Для демонстрации своих верноподданнических отношений Барак отправляет в российскую столицу своего представителя. Этот поступок немедленно привел к охлаждению его отношений с Каракасалом, который отделился от султана и стал кочевать по реке Колутон в верховьях Ишима. Но после того, что произошло (благодаря в том числе и политике уфимского воеводы П. Д. Аксакова, добившегося объявления амнистии башкирским беженцам), от Султан-Гирея стали уходить и казахи, и бывшие башкирские соратники. Вряд ли их стоит осуждать за это. Годы мытарств, голод и холод, постоянный риск быть в лучшем случае просто убитым, а в худшем – варварски казненным на плахе, жгучая тоска по семьям и дому подточили их силы. Люди измучились и устали. Влияние Каракасала стало стремительно падать.
Оказывая определенное внимание влиятельному Бараку, Неплюев преследовал несколько целей. При этом он хотел, чтобы Средний и Большой жуз отвернулись от представлявшей реальную угрозу для российского влияния в Казахстане Джунгарии, а также стремился противопоставить Барака Абуль-хаиру, чьи действия стали противоречить интересам российской администрации.
В 1743 году происходит событие чрезвычайной важности. Галдан-Цэрэн, которому надоело гоняться за призраком, принимает радикальное решение: он с почестями отпускает Аблая, пообещав отдать Ташкент и Туркестан, но требует от казахов схватить и доставить к нему ненавистного самозванца.

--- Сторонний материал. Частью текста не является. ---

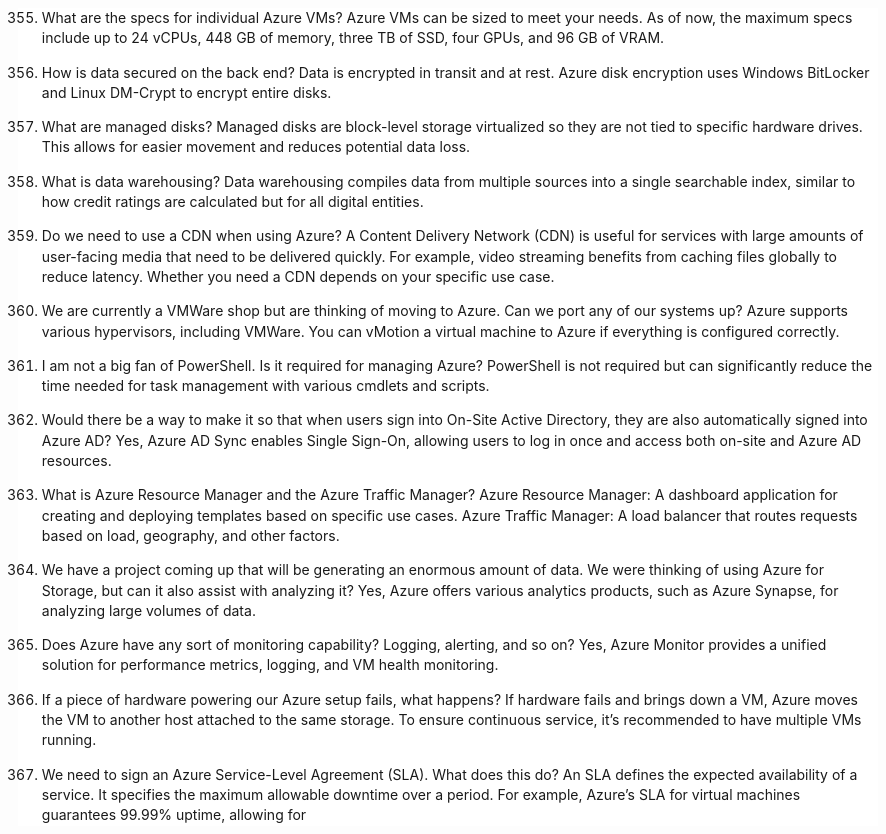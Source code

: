 355. What are the specs for individual Azure VMs?
Azure VMs can be sized to meet your needs. As of now, the maximum specs include up to 24 vCPUs, 448 GB of memory, three TB of SSD, four GPUs, and 96 GB of VRAM.

356. How is data secured on the back end?
Data is encrypted in transit and at rest. Azure disk encryption uses Windows BitLocker and Linux DM-Crypt to encrypt entire disks.

357. What are managed disks?
Managed disks are block-level storage virtualized so they are not tied to specific hardware drives. This allows for easier movement and reduces potential data loss.

358. What is data warehousing?
Data warehousing compiles data from multiple sources into a single searchable index, similar to how credit ratings are calculated but for all digital entities.

359. Do we need to use a CDN when using Azure?
A Content Delivery Network (CDN) is useful for services with large amounts of user-facing media that need to be delivered quickly. For example, video streaming benefits from caching files globally to reduce latency. Whether you need a CDN depends on your specific use case.

360. We are currently a VMWare shop but are thinking of moving to Azure. Can we port any of our systems up?
Azure supports various hypervisors, including VMWare. You can vMotion a virtual machine to Azure if everything is configured correctly.

361. I am not a big fan of PowerShell. Is it required for managing Azure?
PowerShell is not required but can significantly reduce the time needed for task management with various cmdlets and scripts.

362. Would there be a way to make it so that when users sign into On-Site Active Directory, they are also automatically signed into Azure AD?
Yes, Azure AD Sync enables Single Sign-On, allowing users to log in once and access both on-site and Azure AD resources.

363. What is Azure Resource Manager and the Azure Traffic Manager?
Azure Resource Manager: A dashboard application for creating and deploying templates based on specific use cases.
Azure Traffic Manager: A load balancer that routes requests based on load, geography, and other factors.
364. We have a project coming up that will be generating an enormous amount of data. We were thinking of using Azure for Storage, but can it also assist with analyzing it?
Yes, Azure offers various analytics products, such as Azure Synapse, for analyzing large volumes of data.

365. Does Azure have any sort of monitoring capability? Logging, alerting, and so on?
Yes, Azure Monitor provides a unified solution for performance metrics, logging, and VM health monitoring.

366. If a piece of hardware powering our Azure setup fails, what happens?
If hardware fails and brings down a VM, Azure moves the VM to another host attached to the same storage. To ensure continuous service, it’s recommended to have multiple VMs running.

367. We need to sign an Azure Service-Level Agreement (SLA). What does this do?
An SLA defines the expected availability of a service. It specifies the maximum allowable downtime over a period. For example, Azure’s SLA for virtual machines guarantees 99.99% uptime, allowing for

В связи с этим опасность для Каракасала стала реальной как никогда. Он утратил всех друзей, за исключением только лишь Казбек-бия и Кабанбая-батыра, у которого жил в последнее время. В октябре 1744 года из Петербурга вернулся посланник Барака, принимавший участие в торжествах по случаю объявления царевича Петра Федоровича наследником престола. Он привез своему господину императорскую грамоту, именную золотую саблю и множество других подарков, которые, по свидетельству современников, вызвали огромную радость Барака и зависть всех остальных. Сопровождал посланника от Оренбурга в Казахстан Тюкан Болтачев, бывший соратник Каракасала. Сразу же после этого несколько представителей знати, в том числе якобы и Кабанбай, будто бы заявили о своем желании присягнуть на верность Москве.